After that your two choices are to have the money sent directly from your previous 401k plan, into the rollover IRA account. This is known as a direct rollover. The second alternative is the indirect rollover, where you you take a distribution of the funds from the retirement plan, then deposit them yourself into your new roll over account. Other than in the event some exception applies, you are given 60 days to get that distribution into the new account and avoid any taxes or penalties for a withdrawal. Check with your old and new plan administrators to see which is right for you.
Now that you have set up your 401k rollover account, you can continually leverage that account each time you switch jobs, by moving any accumulated 401k investments into the rollover account. You just have to instruct your employer’s retirement plan administrator to transfer your assets to the new IRA account.

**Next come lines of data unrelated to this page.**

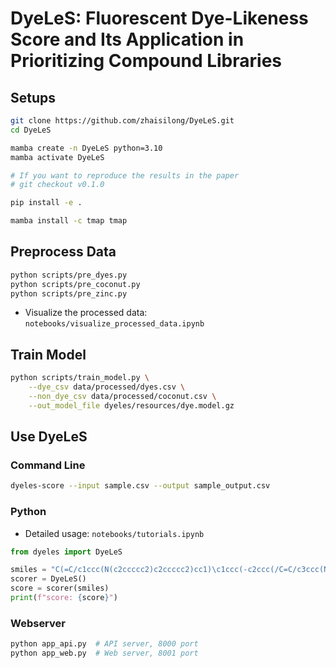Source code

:# DyeLeS: Fluorescent Dye-Likeness Score and Its Application in Prioritizing Compound Libraries

## Setups

```bash
git clone https://github.com/zhaisilong/DyeLeS.git
cd DyeLeS

mamba create -n DyeLeS python=3.10
mamba activate DyeLeS

# If you want to reproduce the results in the paper
# git checkout v0.1.0

pip install -e .

mamba install -c tmap tmap
```

## Preprocess Data

```bash
python scripts/pre_dyes.py
python scripts/pre_coconut.py
python scripts/pre_zinc.py
```

- Visualize the processed data: `notebooks/visualize_processed_data.ipynb`

## Train Model

```bash
python scripts/train_model.py \
    --dye_csv data/processed/dyes.csv \
    --non_dye_csv data/processed/coconut.csv \
    --out_model_file dyeles/resources/dye.model.gz
```

## Use DyeLeS

### Command Line

```bash
dyeles-score --input sample.csv --output sample_output.csv
```

### Python

- Detailed usage: `notebooks/tutorials.ipynb`

```python
from dyeles import DyeLeS

smiles = "C(=C/c1ccc(N(c2ccccc2)c2ccccc2)cc1)\c1ccc(-c2ccc(/C=C/c3ccc(N(c4ccccc4)c4ccccc4)cc3)cc2)cc1"
scorer = DyeLeS()
score = scorer(smiles)
print(f"score: {score}")
```

### Webserver

```bash
python app_api.py  # API server, 8000 port
python app_web.py  # Web server, 8001 port
```
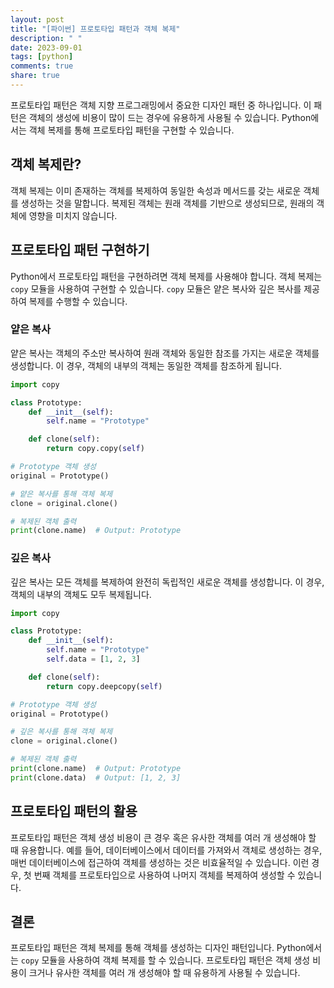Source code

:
 ```yaml
---
layout: post
title: "[파이썬] 프로토타입 패턴과 객체 복제"
description: " "
date: 2023-09-01
tags: [python]
comments: true
share: true
---
```


프로토타입 패턴은 객체 지향 프로그래밍에서 중요한 디자인 패턴 중 하나입니다. 이 패턴은 객체의 생성에 비용이 많이 드는 경우에 유용하게 사용될 수 있습니다. Python에서는 객체 복제를 통해 프로토타입 패턴을 구현할 수 있습니다.

## 객체 복제란?

객체 복제는 이미 존재하는 객체를 복제하여 동일한 속성과 메서드를 갖는 새로운 객체를 생성하는 것을 말합니다. 복제된 객체는 원래 객체를 기반으로 생성되므로, 원래의 객체에 영향을 미치지 않습니다.

## 프로토타입 패턴 구현하기

Python에서 프로토타입 패턴을 구현하려면 객체 복제를 사용해야 합니다. 객체 복제는 `copy` 모듈을 사용하여 구현할 수 있습니다. `copy` 모듈은 얕은 복사와 깊은 복사를 제공하여 복제를 수행할 수 있습니다.

### 얕은 복사

얕은 복사는 객체의 주소만 복사하여 원래 객체와 동일한 참조를 가지는 새로운 객체를 생성합니다. 이 경우, 객체의 내부의 객체는 동일한 객체를 참조하게 됩니다.

```python
import copy

class Prototype:
    def __init__(self):
        self.name = "Prototype"

    def clone(self):
        return copy.copy(self)

# Prototype 객체 생성
original = Prototype()

# 얕은 복사를 통해 객체 복제
clone = original.clone()

# 복제된 객체 출력
print(clone.name)  # Output: Prototype
```

### 깊은 복사

깊은 복사는 모든 객체를 복제하여 완전히 독립적인 새로운 객체를 생성합니다. 이 경우, 객체의 내부의 객체도 모두 복제됩니다.

```python
import copy

class Prototype:
    def __init__(self):
        self.name = "Prototype"
        self.data = [1, 2, 3]

    def clone(self):
        return copy.deepcopy(self)

# Prototype 객체 생성
original = Prototype()

# 깊은 복사를 통해 객체 복제
clone = original.clone()

# 복제된 객체 출력
print(clone.name)  # Output: Prototype
print(clone.data)  # Output: [1, 2, 3]
```

## 프로토타입 패턴의 활용

프로토타입 패턴은 객체 생성 비용이 큰 경우 혹은 유사한 객체를 여러 개 생성해야 할 때 유용합니다. 예를 들어, 데이터베이스에서 데이터를 가져와서 객체로 생성하는 경우, 매번 데이터베이스에 접근하여 객체를 생성하는 것은 비효율적일 수 있습니다. 이런 경우, 첫 번째 객체를 프로토타입으로 사용하여 나머지 객체를 복제하여 생성할 수 있습니다.

## 결론

프로토타입 패턴은 객체 복제를 통해 객체를 생성하는 디자인 패턴입니다. Python에서는 `copy` 모듈을 사용하여 객체 복제를 할 수 있습니다. 프로토타입 패턴은 객체 생성 비용이 크거나 유사한 객체를 여러 개 생성해야 할 때 유용하게 사용될 수 있습니다.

There is also an option for your to continue to deposit funds to your new IRA, however check to see whether you are subject to limits regarding annual contribution amounts.
The bottom line is, why leave your retirement funds to sit in an account where they are not going to work as hard for you as possible? Opening up your own self-directed IRA by transferring to a 401k rollover is your best option for growing your future retirement nest egg. Your new 401k rollover, now opened up as a self-directed IRA, will give you much more control over growing your retirement savings.